**What the task requires:** In full and word for word, return the listing that follows.

**Data:**

= = =

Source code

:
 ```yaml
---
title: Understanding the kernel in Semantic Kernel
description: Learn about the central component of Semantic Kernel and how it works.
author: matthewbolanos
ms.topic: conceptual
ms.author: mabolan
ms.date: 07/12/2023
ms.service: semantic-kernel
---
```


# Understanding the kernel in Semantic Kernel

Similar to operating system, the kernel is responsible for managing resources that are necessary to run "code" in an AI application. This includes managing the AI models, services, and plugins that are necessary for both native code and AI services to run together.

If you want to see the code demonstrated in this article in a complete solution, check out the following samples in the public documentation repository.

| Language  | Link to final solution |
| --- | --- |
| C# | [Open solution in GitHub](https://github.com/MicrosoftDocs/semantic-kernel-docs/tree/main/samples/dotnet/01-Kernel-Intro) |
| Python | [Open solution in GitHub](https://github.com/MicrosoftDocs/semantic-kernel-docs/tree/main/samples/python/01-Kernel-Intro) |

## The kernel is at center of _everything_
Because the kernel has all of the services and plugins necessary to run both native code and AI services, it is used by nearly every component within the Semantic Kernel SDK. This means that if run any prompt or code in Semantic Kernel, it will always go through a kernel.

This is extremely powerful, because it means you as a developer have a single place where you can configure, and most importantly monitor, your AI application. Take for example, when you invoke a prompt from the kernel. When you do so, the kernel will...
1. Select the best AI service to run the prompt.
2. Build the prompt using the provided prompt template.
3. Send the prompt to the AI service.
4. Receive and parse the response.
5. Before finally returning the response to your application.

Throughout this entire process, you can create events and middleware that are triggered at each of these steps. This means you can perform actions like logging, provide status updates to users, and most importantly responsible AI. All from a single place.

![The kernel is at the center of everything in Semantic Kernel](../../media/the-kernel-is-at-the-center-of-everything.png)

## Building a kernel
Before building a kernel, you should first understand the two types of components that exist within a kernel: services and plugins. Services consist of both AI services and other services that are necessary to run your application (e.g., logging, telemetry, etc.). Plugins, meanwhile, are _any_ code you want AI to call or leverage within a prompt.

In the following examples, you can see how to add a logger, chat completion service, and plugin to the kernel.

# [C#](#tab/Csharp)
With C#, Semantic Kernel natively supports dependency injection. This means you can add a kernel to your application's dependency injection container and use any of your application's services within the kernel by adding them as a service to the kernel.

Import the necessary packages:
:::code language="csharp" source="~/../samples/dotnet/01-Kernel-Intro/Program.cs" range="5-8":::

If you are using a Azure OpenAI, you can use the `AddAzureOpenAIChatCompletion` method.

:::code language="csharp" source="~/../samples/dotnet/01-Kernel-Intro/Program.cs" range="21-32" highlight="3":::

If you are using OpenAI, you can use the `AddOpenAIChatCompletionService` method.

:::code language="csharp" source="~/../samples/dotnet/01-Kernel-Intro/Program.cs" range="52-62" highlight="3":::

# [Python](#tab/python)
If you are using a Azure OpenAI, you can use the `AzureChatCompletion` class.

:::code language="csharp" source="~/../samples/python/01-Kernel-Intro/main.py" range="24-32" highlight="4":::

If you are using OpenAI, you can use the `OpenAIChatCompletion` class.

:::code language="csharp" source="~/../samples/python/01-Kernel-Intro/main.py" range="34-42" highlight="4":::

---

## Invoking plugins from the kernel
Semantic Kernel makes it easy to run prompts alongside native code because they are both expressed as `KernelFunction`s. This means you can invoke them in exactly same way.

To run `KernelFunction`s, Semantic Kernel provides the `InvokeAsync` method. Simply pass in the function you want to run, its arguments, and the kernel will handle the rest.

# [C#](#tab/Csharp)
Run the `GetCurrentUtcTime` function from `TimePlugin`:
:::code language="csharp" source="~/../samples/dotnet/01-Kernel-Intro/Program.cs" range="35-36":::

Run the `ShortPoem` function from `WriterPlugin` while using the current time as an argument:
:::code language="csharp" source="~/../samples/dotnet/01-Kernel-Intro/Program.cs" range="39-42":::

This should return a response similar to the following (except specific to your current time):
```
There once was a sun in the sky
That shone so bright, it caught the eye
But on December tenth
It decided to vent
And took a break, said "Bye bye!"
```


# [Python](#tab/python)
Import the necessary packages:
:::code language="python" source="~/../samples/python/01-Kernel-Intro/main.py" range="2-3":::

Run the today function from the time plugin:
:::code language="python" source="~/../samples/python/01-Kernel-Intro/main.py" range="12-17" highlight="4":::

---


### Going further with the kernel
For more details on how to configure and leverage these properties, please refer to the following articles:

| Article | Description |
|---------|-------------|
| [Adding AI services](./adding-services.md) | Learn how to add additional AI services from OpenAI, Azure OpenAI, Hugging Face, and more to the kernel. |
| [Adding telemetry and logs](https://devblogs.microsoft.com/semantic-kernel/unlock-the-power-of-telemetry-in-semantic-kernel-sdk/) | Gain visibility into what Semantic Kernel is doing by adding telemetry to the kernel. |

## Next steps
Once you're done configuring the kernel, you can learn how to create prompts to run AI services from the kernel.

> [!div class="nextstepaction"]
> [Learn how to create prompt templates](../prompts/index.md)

= = =

**Response:**
Source code

:
 ```yaml
---
title: Understanding the kernel in Semantic Kernel
description: Learn about the central component of Semantic Kernel and how it works.
author: matthewbolanos
ms.topic: conceptual
ms.author: mabolan
ms.date: 07/12/2023
ms.service: semantic-kernel
---
```


# Understanding the kernel in Semantic Kernel

Similar to operating system, the kernel is responsible for managing resources that are necessary to run "code" in an AI application. This includes managing the AI models, services, and plugins that are necessary for both native code and AI services to run together.

If you want to see the code demonstrated in this article in a complete solution, check out the following samples in the public documentation repository.

| Language  | Link to final solution |
| --- | --- |
| C# | [Open solution in GitHub](https://github.com/MicrosoftDocs/semantic-kernel-docs/tree/main/samples/dotnet/01-Kernel-Intro) |
| Python | [Open solution in GitHub](https://github.com/MicrosoftDocs/semantic-kernel-docs/tree/main/samples/python/01-Kernel-Intro) |

## The kernel is at center of _everything_
Because the kernel has all of the services and plugins necessary to run both native code and AI services, it is used by nearly every component within the Semantic Kernel SDK. This means that if run any prompt or code in Semantic Kernel, it will always go through a kernel.

This is extremely powerful, because it means you as a developer have a single place where you can configure, and most importantly monitor, your AI application. Take for example, when you invoke a prompt from the kernel. When you do so, the kernel will...
1. Select the best AI service to run the prompt.
2. Build the prompt using the provided prompt template.
3. Send the prompt to the AI service.
4. Receive and parse the response.
5. Before finally returning the response to your application.

Throughout this entire process, you can create events and middleware that are triggered at each of these steps. This means you can perform actions like logging, provide status updates to users, and most importantly responsible AI. All from a single place.

![The kernel is at the center of everything in Semantic Kernel](../../media/the-kernel-is-at-the-center-of-everything.png)

## Building a kernel
Before building a kernel, you should first understand the two types of components that exist within a kernel: services and plugins. Services consist of both AI services and other services that are necessary to run your application (e.g., logging, telemetry, etc.). Plugins, meanwhile, are _any_ code you want AI to call or leverage within a prompt.

In the following examples, you can see how to add a logger, chat completion service, and plugin to the kernel.

# [C#](#tab/Csharp)
With C#, Semantic Kernel natively supports dependency injection. This means you can add a kernel to your application's dependency injection container and use any of your application's services within the kernel by adding them as a service to the kernel.

Import the necessary packages:
:::code language="csharp" source="~/../samples/dotnet/01-Kernel-Intro/Program.cs" range="5-8":::

If you are using a Azure OpenAI, you can use the `AddAzureOpenAIChatCompletion` method.

:::code language="csharp" source="~/../samples/dotnet/01-Kernel-Intro/Program.cs" range="21-32" highlight="3":::

If you are using OpenAI, you can use the `AddOpenAIChatCompletionService` method.

:::code language="csharp" source="~/../samples/dotnet/01-Kernel-Intro/Program.cs" range="52-62" highlight="3":::

# [Python](#tab/python)
If you are using a Azure OpenAI, you can use the `AzureChatCompletion` class.

:::code language="csharp" source="~/../samples/python/01-Kernel-Intro/main.py" range="24-32" highlight="4":::

If you are using OpenAI, you can use the `OpenAIChatCompletion` class.

:::code language="csharp" source="~/../samples/python/01-Kernel-Intro/main.py" range="34-42" highlight="4":::

---

## Invoking plugins from the kernel
Semantic Kernel makes it easy to run prompts alongside native code because they are both expressed as `KernelFunction`s. This means you can invoke them in exactly same way.

To run `KernelFunction`s, Semantic Kernel provides the `InvokeAsync` method. Simply pass in the function you want to run, its arguments, and the kernel will handle the rest.

# [C#](#tab/Csharp)
Run the `GetCurrentUtcTime` function from `TimePlugin`:
:::code language="csharp" source="~/../samples/dotnet/01-Kernel-Intro/Program.cs" range="35-36":::

Run the `ShortPoem` function from `WriterPlugin` while using the current time as an argument:
:::code language="csharp" source="~/../samples/dotnet/01-Kernel-Intro/Program.cs" range="39-42":::

This should return a response similar to the following (except specific to your current time):
```
There once was a sun in the sky
That shone so bright, it caught the eye
But on December tenth
It decided to vent
And took a break, said "Bye bye!"
```


# [Python](#tab/python)
Import the necessary packages:
:::code language="python" source="~/../samples/python/01-Kernel-Intro/main.py" range="2-3":::

Run the today function from the time plugin:
:::code language="python" source="~/../samples/python/01-Kernel-Intro/main.py" range="12-17" highlight="4":::

---


### Going further with the kernel
For more details on how to configure and leverage these properties, please refer to the following articles:

| Article | Description |
|---------|-------------|
| [Adding AI services](./adding-services.md) | Learn how to add additional AI services from OpenAI, Azure OpenAI, Hugging Face, and more to the kernel. |
| [Adding telemetry and logs](https://devblogs.microsoft.com/semantic-kernel/unlock-the-power-of-telemetry-in-semantic-kernel-sdk/) | Gain visibility into what Semantic Kernel is doing by adding telemetry to the kernel. |

## Next steps
Once you're done configuring the kernel, you can learn how to create prompts to run AI services from the kernel.

> [!div class="nextstepaction"]
> [Learn how to create prompt templates](../prompts/index.md)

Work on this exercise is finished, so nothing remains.